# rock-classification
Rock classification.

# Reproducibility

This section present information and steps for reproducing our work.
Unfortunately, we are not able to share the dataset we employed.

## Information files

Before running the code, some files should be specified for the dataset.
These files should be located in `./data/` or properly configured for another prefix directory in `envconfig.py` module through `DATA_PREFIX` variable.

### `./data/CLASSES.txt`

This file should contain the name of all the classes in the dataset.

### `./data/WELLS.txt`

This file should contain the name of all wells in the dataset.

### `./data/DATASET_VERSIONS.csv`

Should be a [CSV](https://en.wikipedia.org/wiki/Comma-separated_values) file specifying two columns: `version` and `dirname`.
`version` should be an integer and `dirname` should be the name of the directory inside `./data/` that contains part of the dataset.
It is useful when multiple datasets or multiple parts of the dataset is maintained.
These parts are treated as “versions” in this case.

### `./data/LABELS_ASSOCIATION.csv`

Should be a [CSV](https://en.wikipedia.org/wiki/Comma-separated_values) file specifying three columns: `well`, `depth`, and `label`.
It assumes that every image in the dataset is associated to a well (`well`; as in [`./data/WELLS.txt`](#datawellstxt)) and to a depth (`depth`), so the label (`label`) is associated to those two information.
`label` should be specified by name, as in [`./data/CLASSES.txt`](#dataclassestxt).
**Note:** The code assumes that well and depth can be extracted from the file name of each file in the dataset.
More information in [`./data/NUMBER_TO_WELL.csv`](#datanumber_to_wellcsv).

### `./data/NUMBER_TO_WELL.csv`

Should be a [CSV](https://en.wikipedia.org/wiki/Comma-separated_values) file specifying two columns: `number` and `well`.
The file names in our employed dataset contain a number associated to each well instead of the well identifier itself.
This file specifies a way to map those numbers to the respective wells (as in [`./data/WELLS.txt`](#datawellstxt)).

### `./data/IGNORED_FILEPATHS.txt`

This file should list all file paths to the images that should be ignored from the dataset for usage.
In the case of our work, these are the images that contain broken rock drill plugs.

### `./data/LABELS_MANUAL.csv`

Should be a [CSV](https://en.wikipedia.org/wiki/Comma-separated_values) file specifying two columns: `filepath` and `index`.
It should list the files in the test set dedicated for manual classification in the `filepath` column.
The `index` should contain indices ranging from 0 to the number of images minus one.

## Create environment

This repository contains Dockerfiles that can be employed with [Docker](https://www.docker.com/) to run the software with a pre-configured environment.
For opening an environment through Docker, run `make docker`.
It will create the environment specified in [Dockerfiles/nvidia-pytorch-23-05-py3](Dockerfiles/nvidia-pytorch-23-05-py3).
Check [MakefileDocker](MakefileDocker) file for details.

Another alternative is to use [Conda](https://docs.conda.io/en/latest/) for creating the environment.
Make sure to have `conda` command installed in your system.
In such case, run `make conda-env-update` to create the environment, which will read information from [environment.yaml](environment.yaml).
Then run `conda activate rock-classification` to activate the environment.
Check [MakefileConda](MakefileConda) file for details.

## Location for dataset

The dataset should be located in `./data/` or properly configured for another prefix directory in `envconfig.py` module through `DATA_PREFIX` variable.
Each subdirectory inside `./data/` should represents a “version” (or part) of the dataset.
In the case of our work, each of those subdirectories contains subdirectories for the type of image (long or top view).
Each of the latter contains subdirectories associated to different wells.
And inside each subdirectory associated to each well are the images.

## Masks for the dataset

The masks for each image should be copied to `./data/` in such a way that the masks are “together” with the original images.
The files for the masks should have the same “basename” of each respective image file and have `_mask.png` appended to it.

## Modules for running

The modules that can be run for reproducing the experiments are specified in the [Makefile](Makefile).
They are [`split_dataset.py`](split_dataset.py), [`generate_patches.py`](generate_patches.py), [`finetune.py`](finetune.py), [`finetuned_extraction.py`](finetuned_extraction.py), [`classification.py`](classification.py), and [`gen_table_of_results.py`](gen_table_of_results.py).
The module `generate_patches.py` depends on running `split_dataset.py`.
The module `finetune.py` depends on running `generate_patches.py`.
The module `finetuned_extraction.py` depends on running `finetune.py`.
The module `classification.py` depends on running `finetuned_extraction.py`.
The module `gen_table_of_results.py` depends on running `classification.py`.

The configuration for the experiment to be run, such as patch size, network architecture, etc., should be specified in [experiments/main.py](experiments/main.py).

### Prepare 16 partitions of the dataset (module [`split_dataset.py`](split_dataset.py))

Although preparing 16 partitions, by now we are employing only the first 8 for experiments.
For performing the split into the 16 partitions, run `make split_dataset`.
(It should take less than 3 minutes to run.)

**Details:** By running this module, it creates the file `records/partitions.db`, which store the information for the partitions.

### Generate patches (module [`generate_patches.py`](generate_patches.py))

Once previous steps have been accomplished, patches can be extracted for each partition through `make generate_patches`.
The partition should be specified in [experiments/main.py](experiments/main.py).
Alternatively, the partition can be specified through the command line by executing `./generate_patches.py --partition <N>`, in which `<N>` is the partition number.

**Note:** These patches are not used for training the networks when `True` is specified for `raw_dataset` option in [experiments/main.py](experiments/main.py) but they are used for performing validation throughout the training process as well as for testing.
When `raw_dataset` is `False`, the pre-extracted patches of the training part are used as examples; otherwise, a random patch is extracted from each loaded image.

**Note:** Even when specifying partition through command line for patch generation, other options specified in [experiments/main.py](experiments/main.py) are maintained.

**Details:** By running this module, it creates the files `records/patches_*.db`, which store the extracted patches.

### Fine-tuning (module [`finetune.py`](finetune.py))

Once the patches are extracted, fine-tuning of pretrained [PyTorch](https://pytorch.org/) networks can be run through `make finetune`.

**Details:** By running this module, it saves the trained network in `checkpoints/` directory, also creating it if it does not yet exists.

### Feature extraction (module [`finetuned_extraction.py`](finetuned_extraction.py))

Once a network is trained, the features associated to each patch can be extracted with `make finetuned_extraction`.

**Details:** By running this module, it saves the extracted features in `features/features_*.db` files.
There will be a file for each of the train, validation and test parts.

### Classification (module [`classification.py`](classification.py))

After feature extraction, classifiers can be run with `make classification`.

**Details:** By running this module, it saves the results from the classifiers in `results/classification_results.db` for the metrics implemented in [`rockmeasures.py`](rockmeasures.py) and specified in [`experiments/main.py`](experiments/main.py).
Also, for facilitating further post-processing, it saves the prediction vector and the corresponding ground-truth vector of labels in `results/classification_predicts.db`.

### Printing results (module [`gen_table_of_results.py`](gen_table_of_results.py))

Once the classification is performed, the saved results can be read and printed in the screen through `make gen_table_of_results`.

● WORK REQUIRED: Looking at each line of the material above, tally those that hold the string "associated" and give only the total.

● REPLY: 5